Estimating Numerical Distributions under Local Differential Privacy
This work addresses privacy-preserving data collection for users by improving accuracy in distribution estimation, though it is incremental as it builds on existing LDP protocols for categorical domains.
The paper tackles the problem of estimating numerical distributions under local differential privacy by introducing the square wave (SW) mechanism and an Expectation Maximization with Smoothing (EMS) algorithm, which consistently outperform existing methods in utility metrics.

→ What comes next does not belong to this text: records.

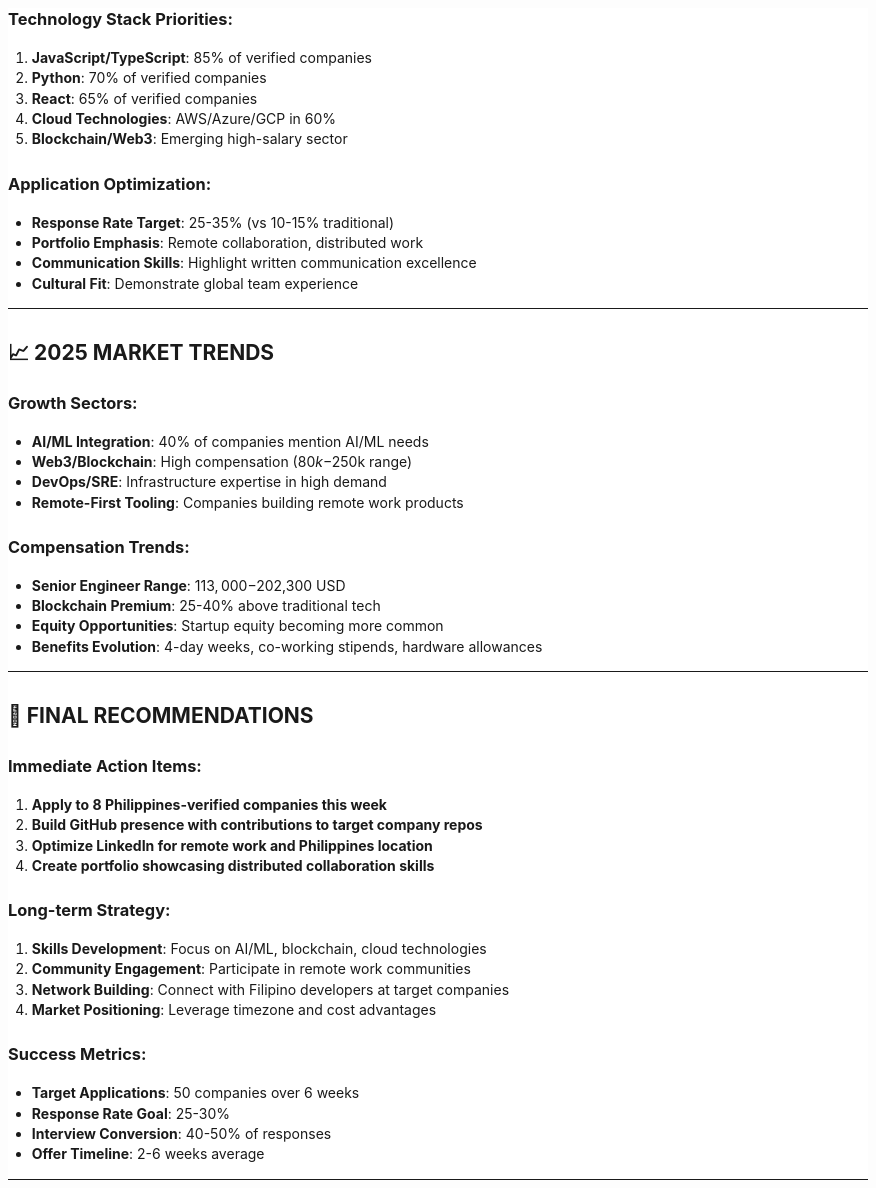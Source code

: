 ### **Technology Stack Priorities:**
1. **JavaScript/TypeScript**: 85% of verified companies
2. **Python**: 70% of verified companies
3. **React**: 65% of verified companies
4. **Cloud Technologies**: AWS/Azure/GCP in 60%
5. **Blockchain/Web3**: Emerging high-salary sector

### **Application Optimization:**
- **Response Rate Target**: 25-35% (vs 10-15% traditional)
- **Portfolio Emphasis**: Remote collaboration, distributed work
- **Communication Skills**: Highlight written communication excellence
- **Cultural Fit**: Demonstrate global team experience

---

## 📈 2025 MARKET TRENDS

### **Growth Sectors:**
- **AI/ML Integration**: 40% of companies mention AI/ML needs
- **Web3/Blockchain**: High compensation ($80k-$250k range)
- **DevOps/SRE**: Infrastructure expertise in high demand
- **Remote-First Tooling**: Companies building remote work products

### **Compensation Trends:**
- **Senior Engineer Range**: $113,000-$202,300 USD
- **Blockchain Premium**: 25-40% above traditional tech
- **Equity Opportunities**: Startup equity becoming more common
- **Benefits Evolution**: 4-day weeks, co-working stipends, hardware allowances

---

## 🎯 FINAL RECOMMENDATIONS

### **Immediate Action Items:**
1. **Apply to 8 Philippines-verified companies this week**
2. **Build GitHub presence with contributions to target company repos**
3. **Optimize LinkedIn for remote work and Philippines location**
4. **Create portfolio showcasing distributed collaboration skills**

### **Long-term Strategy:**
1. **Skills Development**: Focus on AI/ML, blockchain, cloud technologies
2. **Community Engagement**: Participate in remote work communities
3. **Network Building**: Connect with Filipino developers at target companies
4. **Market Positioning**: Leverage timezone and cost advantages

### **Success Metrics:**
- **Target Applications**: 50 companies over 6 weeks
- **Response Rate Goal**: 25-30%
- **Interview Conversion**: 40-50% of responses
- **Offer Timeline**: 2-6 weeks average

---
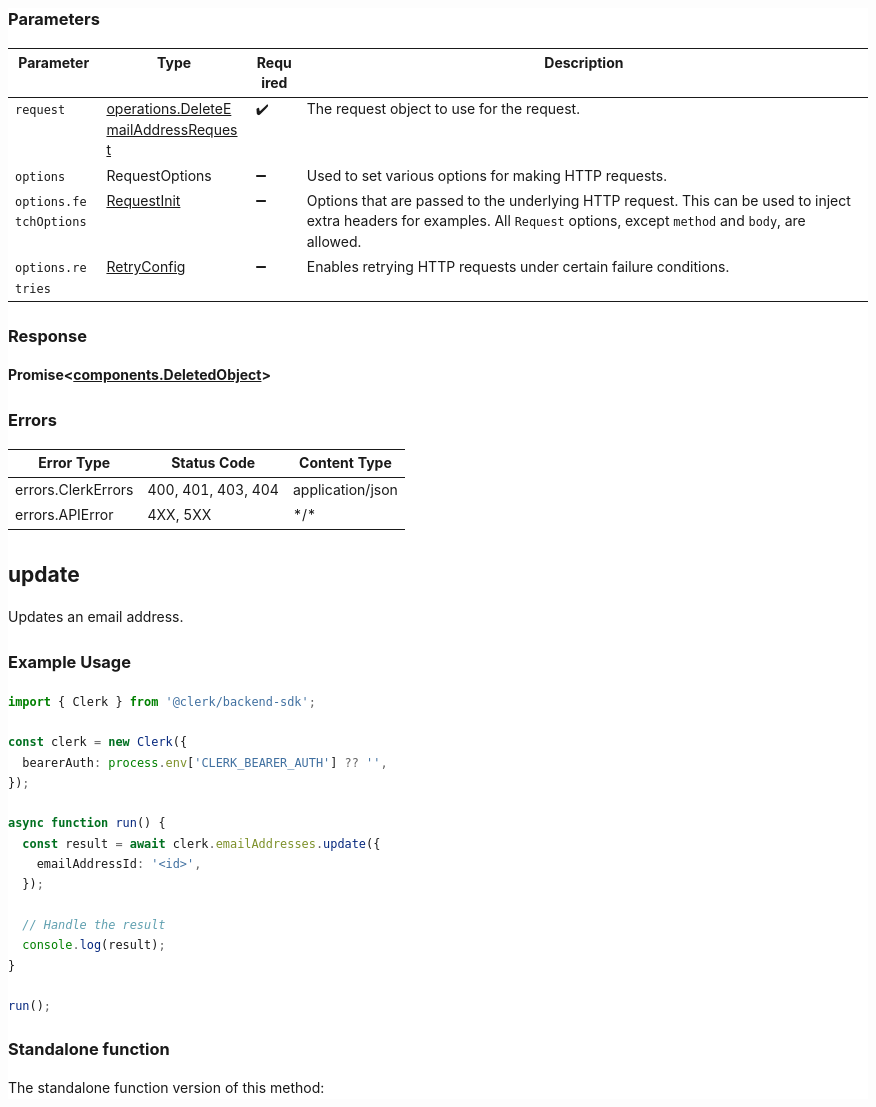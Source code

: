 ### Parameters

| Parameter              | Type                                                                                         | Required           | Description                                                                                                                                                                    |
| ---------------------- | -------------------------------------------------------------------------------------------- | ------------------ | ------------------------------------------------------------------------------------------------------------------------------------------------------------------------------ |
| `request`              | [operations.DeleteEmailAddressRequest](../../models/operations/deleteemailaddressrequest.md) | :heavy_check_mark: | The request object to use for the request.                                                                                                                                     |
| `options`              | RequestOptions                                                                               | :heavy_minus_sign: | Used to set various options for making HTTP requests.                                                                                                                          |
| `options.fetchOptions` | [RequestInit](https://developer.mozilla.org/en-US/docs/Web/API/Request/Request#options)      | :heavy_minus_sign: | Options that are passed to the underlying HTTP request. This can be used to inject extra headers for examples. All `Request` options, except `method` and `body`, are allowed. |
| `options.retries`      | [RetryConfig](../../lib/utils/retryconfig.md)                                                | :heavy_minus_sign: | Enables retrying HTTP requests under certain failure conditions.                                                                                                               |

### Response

**Promise\<[components.DeletedObject](../../models/components/deletedobject.md)\>**

### Errors

| Error Type         | Status Code        | Content Type     |
| ------------------ | ------------------ | ---------------- |
| errors.ClerkErrors | 400, 401, 403, 404 | application/json |
| errors.APIError    | 4XX, 5XX           | \*/\*            |

## update

Updates an email address.

### Example Usage

```typescript
import { Clerk } from '@clerk/backend-sdk';

const clerk = new Clerk({
  bearerAuth: process.env['CLERK_BEARER_AUTH'] ?? '',
});

async function run() {
  const result = await clerk.emailAddresses.update({
    emailAddressId: '<id>',
  });

  // Handle the result
  console.log(result);
}

run();
```

### Standalone function

The standalone function version of this method:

When collecting information, local differential privacy (LDP) relieves the concern of privacy leakage from users' perspective, as user's private information is randomized before sent to the aggregator. We study the problem of recovering the distribution over a numerical domain while satisfying LDP. While one can discretize a numerical domain and then apply the protocols developed for categorical domains, we show that taking advantage of the numerical nature of the domain results in better trade-off of privacy and utility. We introduce a new reporting mechanism, called the square wave SW mechanism, which exploits the numerical nature in reporting. We also develop an Expectation Maximization with Smoothing (EMS) algorithm, which is applied to aggregated histograms from the SW mechanism to estimate the original distributions. Extensive experiments demonstrate that our proposed approach, SW with EMS, consistently outperforms other methods in a variety of utility metrics.